Aquela pergunta me fez rir. Se ele já tivesse assistido algum filme que eu participei, certamente teria um péssimo gosto para filmes.

— Eu duvido muito, eu geralmente só consigo papéis em filmes trash e convites para o cinema adulto — eu zombei.

Jamie me encarou com uma sobrancelha erguida, parecendo se esforçar para disfarçar algum sentimento.

— Por que você está me olhando assim? 

— Assim como? 

— Como se... Ah meu Deus, você pensa... — elevei a voz ao compreender o que se passava em sua mente quando ele desviou o olhar e voltou a mexer no celular — eu não sou uma atriz porno!

Aquela frase fez com que várias pessoas dentro do vagão olhassem em nossa direção, me mortificando. Eu não acredito que ele pensou isso!

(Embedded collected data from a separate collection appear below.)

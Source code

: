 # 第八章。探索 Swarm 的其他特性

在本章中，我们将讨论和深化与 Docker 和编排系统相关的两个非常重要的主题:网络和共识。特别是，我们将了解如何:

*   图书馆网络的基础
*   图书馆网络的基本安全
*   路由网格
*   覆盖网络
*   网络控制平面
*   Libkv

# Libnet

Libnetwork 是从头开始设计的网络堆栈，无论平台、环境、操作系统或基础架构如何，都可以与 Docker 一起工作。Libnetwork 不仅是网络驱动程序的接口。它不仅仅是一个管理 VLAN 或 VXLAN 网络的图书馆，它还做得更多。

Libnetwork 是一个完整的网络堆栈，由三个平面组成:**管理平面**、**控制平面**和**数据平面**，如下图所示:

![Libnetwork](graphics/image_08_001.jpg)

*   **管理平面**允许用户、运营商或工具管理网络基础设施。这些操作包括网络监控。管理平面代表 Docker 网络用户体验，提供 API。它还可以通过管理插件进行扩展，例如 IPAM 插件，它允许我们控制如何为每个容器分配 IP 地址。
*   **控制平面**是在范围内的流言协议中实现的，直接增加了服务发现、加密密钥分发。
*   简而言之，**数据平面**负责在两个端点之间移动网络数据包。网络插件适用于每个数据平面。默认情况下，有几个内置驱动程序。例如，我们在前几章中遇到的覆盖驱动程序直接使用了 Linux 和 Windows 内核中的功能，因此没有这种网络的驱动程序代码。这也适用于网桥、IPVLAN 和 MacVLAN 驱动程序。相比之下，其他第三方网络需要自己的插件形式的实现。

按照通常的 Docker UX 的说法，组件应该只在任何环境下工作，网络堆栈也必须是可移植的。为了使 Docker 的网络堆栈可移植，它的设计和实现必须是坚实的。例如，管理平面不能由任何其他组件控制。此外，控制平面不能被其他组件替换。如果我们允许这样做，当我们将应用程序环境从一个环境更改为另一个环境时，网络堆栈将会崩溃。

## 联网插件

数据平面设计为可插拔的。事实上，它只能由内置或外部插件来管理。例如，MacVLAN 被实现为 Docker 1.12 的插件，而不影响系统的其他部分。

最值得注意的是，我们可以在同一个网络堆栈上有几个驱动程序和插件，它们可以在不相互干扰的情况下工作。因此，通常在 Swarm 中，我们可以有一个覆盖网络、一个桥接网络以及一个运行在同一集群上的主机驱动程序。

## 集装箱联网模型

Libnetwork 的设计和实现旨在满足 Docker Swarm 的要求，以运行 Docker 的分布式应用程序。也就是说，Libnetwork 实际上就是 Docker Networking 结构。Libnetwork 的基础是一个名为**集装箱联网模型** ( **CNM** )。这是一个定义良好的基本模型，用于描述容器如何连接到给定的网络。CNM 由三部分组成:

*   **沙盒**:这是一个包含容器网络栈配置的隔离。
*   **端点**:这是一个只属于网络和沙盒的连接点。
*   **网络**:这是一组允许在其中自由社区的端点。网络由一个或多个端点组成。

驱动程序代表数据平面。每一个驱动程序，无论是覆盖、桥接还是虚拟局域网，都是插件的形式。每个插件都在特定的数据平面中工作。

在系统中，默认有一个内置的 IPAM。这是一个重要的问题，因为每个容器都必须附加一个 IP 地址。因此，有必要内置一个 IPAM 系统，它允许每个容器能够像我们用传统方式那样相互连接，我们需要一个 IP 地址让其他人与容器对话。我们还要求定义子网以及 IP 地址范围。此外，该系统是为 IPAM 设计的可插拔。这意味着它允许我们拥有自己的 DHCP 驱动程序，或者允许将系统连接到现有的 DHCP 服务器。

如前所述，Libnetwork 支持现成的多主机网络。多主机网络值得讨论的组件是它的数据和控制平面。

— Eu não te julgo se você for — ele me ofereceu um meio sorriso, fazendo meu sangue ferver.

— Se eu for? Eu recusei os convites! — eu esbravejei, me esforçando para manter o tom baixo.

— Tudo bem — ele prosseguiu sem me dar a devida atenção, parecendo achar graça de minha irritação.

— Tudo bem? Eu não acredito que você pensou isso, eu sou uma atriz formada, não me rebaixaria a isso — eu esmurrei seu braço antes de voltar a me sentar reta na poltrona. 

Eu poderia jogá-lo para fora daquele trem naquele exato momento. Como ele pode pensar isso? 

— Uma atriz séria que participou de "A máquina de passar roupas assassina"? — ele continuou me provocando.

Eu o encarei surpresa, e estava prestes a perguntar como ele sabia aquilo quando vi o celular em sua mão.

— Você me pesquisou no Google!? Qual é o problema com você?

— Comigo?  Você pelo menos avalia suas frases mentalmente antes de falar? — ele devolveu.

— Eu não acredito que eu estava te achando um cara legal! — eu murmurei inconformada.

— Diz a pessoa que me acusou de ser um sequestrador logo de cara — ele me encarou.

— Eu já pedi desculpas, tem como você esquecer isso? 

— E por que você está se importando tanto com essa coisa de atriz pornô? Eu já disse que não me importo se você for — ele voltou a mexer no celular, não dedicando mais sua total atenção a mim.

— Eu me importo com a verdade, e a verdade é que não sou uma atriz pornô — eu me esforcei para manter a voz baixa — e quer saber, é melhor a gente não se falar mais. Eu vou dormir e esquecer que estou viajando com um completo ignorante. 

— Espera, você vai mesmo se ofender por causa disso? — ele voltou a erguer o olhar em minha direção.

Eu me limitei a colocar o fone de ouvido e aumentar a música ao máximo, decidindo ignorá-lo de uma vez. Ainda faltava muito tempo até Budapeste, mas com sorte, eu dormiria a maior parte.

Com esse pensamento, fechei meus olhos, tentando permitir que o sono me levasse de uma vez.